Col al-Malki described the drones as “delta wing” models, which looked like large triangles. The cruise missile, which he described as a “Ya Ali” type, had a small jet engine attached to it.
Eighteen drones and seven cruise missiles were launched in the assault, he said, with three missiles failing to make their targets.
He said the cruise missiles had a range of 435 miles, meaning they could not have been fired from inside Yemen.
He played surveillance video he said showed a drone coming in from the north. Satellite images released earlier by the US showed damage largely on the north-facing sides of structures at the sites.
He said: “This attack did not originate from Yemen, despite Iran’s best effort to make it appear so.”
Saturday’s attack struck the world’s biggest oil processing facility as well as an oil field. Yemen’s Houthi rebels claimed the assault, but the US alleges Iran was behind it.
Iran has warned the US that any action against it will “immediately” be met with a response from Tehran, its state-run news agency has reported.
Iran’s president and foreign minister also may skip next week’s high-level meetings at the United Nations as the US has yet to issue them visas, IRNA reported.
The UN meeting had been considered as an opportunity for direct talks between Iranian President Hassan Rouhani and President Donald Trump amid a summer of heightened tensions and attacks after America’s unilateral withdraw from Iran’s nuclear deal with world powers a year ago.
However, the attack in Saudi Arabia and hardening comments from Tehran suggest such talks are increasingly unlikely.
Iran sent a note through Swiss diplomats on Monday reiterating that Tehran denies being involved in the Saudi attack, IRNA reported.
“If any action takes place against Iran, the action will be faced by Iran’s answer immediately,” IRNA quoted the note as saying.
IRNA separately reported that Iran’s first delegation for the annual UN event had not left Tehran due to not having visas. Foreign minister Mohammad Javad Zarif was due to travel to New York on Friday, with Mr Rouhani following on Monday, according to the agency.

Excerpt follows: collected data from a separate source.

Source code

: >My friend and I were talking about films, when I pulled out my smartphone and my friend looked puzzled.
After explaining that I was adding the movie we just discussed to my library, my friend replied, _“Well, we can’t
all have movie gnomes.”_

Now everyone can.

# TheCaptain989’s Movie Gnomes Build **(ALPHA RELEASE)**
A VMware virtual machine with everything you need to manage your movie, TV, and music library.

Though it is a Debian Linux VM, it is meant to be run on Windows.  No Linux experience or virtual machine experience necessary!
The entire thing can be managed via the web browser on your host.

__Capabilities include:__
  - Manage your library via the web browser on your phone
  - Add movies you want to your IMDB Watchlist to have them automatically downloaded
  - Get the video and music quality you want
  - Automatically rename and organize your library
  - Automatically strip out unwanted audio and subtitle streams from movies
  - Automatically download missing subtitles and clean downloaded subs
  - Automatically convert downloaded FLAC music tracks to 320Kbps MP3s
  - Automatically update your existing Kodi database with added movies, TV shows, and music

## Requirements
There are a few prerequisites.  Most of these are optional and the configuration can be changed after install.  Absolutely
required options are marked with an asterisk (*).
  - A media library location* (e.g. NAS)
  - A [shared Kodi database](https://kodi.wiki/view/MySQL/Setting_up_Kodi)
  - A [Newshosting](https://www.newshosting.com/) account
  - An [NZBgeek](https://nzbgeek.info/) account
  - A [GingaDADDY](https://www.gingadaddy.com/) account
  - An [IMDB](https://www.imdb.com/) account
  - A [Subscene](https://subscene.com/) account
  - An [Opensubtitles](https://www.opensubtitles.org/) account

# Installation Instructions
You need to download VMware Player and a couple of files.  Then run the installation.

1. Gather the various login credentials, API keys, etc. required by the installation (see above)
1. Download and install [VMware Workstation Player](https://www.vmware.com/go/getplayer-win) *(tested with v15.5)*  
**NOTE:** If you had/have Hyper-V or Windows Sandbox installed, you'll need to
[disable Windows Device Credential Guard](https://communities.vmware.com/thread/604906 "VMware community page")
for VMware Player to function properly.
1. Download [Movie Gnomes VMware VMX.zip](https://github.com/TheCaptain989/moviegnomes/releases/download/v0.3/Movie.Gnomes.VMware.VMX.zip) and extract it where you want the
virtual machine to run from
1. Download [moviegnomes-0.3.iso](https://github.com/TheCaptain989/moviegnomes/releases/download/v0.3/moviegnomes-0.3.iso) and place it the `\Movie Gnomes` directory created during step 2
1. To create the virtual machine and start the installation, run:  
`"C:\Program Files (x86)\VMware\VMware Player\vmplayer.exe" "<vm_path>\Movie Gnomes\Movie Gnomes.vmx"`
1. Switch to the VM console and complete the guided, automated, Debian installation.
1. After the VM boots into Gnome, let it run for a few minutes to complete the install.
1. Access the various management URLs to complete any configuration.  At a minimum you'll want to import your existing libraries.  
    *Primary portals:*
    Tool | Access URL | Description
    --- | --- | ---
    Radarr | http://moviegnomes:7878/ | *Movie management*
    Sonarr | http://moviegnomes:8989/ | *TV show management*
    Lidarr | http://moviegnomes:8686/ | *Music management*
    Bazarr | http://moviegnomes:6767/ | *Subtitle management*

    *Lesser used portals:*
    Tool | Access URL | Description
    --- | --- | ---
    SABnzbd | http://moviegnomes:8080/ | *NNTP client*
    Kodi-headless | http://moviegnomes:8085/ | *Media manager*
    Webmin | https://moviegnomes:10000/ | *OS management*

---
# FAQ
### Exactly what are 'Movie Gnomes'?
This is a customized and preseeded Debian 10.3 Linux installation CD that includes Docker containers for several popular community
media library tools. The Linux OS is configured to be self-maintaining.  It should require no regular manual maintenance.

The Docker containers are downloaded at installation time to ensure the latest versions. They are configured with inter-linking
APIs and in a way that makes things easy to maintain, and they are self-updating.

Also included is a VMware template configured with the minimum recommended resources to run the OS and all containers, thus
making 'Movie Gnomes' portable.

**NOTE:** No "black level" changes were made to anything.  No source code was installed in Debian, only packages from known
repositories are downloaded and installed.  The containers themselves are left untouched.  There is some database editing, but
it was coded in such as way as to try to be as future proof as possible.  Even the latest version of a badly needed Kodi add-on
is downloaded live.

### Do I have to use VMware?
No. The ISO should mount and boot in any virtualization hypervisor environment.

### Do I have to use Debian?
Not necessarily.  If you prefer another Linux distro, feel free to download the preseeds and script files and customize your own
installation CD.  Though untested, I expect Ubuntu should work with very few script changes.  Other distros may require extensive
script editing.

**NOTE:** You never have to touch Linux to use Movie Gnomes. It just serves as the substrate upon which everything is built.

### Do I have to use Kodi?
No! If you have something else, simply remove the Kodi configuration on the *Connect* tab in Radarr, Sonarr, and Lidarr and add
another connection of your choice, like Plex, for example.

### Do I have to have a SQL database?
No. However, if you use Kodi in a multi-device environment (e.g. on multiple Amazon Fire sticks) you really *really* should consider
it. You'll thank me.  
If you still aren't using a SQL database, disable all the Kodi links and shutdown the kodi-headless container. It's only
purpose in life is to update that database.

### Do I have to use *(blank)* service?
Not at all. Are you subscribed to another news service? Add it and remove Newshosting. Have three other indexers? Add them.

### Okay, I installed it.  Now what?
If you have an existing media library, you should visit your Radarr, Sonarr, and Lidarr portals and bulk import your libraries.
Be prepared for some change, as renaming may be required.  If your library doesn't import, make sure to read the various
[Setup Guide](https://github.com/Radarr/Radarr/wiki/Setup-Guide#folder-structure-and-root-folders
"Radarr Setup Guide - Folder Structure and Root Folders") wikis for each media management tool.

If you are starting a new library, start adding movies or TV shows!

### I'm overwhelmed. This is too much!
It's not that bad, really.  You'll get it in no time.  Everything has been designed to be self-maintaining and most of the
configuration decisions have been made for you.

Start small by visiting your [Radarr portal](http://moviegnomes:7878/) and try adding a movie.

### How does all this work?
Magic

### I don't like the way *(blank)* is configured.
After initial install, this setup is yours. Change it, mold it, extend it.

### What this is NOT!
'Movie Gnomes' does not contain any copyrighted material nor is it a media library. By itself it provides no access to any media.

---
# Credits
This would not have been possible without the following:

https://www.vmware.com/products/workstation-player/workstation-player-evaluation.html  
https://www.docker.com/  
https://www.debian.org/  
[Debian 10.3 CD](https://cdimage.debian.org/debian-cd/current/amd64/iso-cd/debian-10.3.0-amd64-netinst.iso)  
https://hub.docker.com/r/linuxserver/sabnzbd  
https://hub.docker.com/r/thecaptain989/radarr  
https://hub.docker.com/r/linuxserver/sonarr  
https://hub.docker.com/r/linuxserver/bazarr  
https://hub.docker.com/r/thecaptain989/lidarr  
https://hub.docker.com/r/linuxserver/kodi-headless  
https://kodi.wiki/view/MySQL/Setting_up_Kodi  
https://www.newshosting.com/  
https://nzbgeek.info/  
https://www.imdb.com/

As the host of the UN’s headquarters, the US is mandated to offer world leaders and diplomats visas to attend meetings there, but as tensions have risen, the US has put increasing restrictions on Iranians like Mr Zarif.
US secretary of state Mike Pompeo is travelling to Saudi Arabia for meetings after Saturday’s attack on a Saudi oil field and the world’s largest crude oil processing plant.
Saudi Arabia also said on Wednesday that it had joined a US-led coalition to secure the Middle East’s waterways amid threats from Iran, while Mr Rouhani told Saudi Arabia it should see the attack as a warning to end its years-long war in Yemen.
The state-run Saudi Press Agency quoted an unnamed official saying the kingdom had joined the International Maritime Security Construct.
Australia, Bahrain and the UK had already joined the mission.
The coalition aims to secure the broader Persian Gulf region. It includes surveillance of the Strait of Hormuz, the narrow mouth of the Persian Gulf through which a fifth of the world’s oil travels, and the Bab el-Mandeb, another narrow strait that connects the Red Sea and the Gulf of Aden off Yemen and east Africa.
Smaller patrol boats and other craft will be available for rapid response. The plan also allows for nations to escort their own ships through the region.
The US blames Iran for apparent limpet mine explosions on four vessels in May and another two in June sailing in the Gulf of Oman near the Strait of Hormuz, something Tehran denies. Iran also seized a British-flagged oil tanker and another based in the United Arab Emirates.